▶ _HOW TO COMPLETE THIS TASK_:
Copy out each line of the data that includes the string "Minimal".

(Records from a collection)

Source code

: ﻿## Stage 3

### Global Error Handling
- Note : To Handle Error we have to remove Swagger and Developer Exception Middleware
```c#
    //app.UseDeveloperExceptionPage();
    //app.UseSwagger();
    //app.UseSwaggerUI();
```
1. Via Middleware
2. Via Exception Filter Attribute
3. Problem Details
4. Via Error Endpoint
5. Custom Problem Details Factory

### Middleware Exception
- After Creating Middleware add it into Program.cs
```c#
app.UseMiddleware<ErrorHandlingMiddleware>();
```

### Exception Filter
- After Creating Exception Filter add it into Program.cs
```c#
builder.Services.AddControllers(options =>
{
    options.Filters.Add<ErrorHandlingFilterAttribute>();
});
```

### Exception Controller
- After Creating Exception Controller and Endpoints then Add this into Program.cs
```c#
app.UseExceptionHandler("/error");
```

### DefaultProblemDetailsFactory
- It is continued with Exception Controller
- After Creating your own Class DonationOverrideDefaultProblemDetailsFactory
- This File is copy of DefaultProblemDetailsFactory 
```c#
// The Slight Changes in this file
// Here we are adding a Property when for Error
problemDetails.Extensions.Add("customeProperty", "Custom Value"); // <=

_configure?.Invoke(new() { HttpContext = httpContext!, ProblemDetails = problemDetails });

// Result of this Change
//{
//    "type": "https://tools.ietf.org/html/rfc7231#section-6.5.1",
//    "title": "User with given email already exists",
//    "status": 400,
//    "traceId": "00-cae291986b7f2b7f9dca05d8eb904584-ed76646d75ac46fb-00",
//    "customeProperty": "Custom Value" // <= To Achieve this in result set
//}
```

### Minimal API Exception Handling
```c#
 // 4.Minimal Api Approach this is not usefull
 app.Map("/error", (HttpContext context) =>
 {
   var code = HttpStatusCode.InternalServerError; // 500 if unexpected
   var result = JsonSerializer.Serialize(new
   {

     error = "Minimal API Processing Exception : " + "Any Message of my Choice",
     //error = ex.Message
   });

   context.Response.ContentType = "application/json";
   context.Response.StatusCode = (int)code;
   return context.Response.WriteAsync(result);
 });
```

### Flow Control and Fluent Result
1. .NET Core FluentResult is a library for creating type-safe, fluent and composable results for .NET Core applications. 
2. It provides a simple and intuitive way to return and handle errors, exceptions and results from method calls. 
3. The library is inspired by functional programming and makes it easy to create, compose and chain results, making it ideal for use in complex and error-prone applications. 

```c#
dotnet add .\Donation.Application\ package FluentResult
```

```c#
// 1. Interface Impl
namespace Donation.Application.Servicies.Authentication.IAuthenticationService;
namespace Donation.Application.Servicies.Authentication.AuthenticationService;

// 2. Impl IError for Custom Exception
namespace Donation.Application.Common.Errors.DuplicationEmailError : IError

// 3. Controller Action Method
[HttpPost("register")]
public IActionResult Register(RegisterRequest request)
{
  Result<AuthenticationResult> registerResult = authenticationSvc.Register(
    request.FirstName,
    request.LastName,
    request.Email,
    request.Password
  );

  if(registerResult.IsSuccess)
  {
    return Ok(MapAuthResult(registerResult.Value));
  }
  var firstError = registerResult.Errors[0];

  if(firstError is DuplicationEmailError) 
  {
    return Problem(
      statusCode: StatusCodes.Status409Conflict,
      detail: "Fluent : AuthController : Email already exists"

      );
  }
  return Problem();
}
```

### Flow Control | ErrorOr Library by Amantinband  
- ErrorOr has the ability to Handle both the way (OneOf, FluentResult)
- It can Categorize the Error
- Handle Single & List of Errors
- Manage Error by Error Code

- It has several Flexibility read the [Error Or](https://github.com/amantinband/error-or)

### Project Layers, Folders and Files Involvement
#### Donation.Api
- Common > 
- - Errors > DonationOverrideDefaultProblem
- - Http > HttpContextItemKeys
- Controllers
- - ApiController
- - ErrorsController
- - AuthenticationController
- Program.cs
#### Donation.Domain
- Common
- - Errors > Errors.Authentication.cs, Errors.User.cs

▶ _EXERCISE RESULT_:
### Minimal API Exception Handling
 // 4.Minimal Api Approach this is not usefull
     error = "Minimal API Processing Exception : " + "Any Message of my Choice",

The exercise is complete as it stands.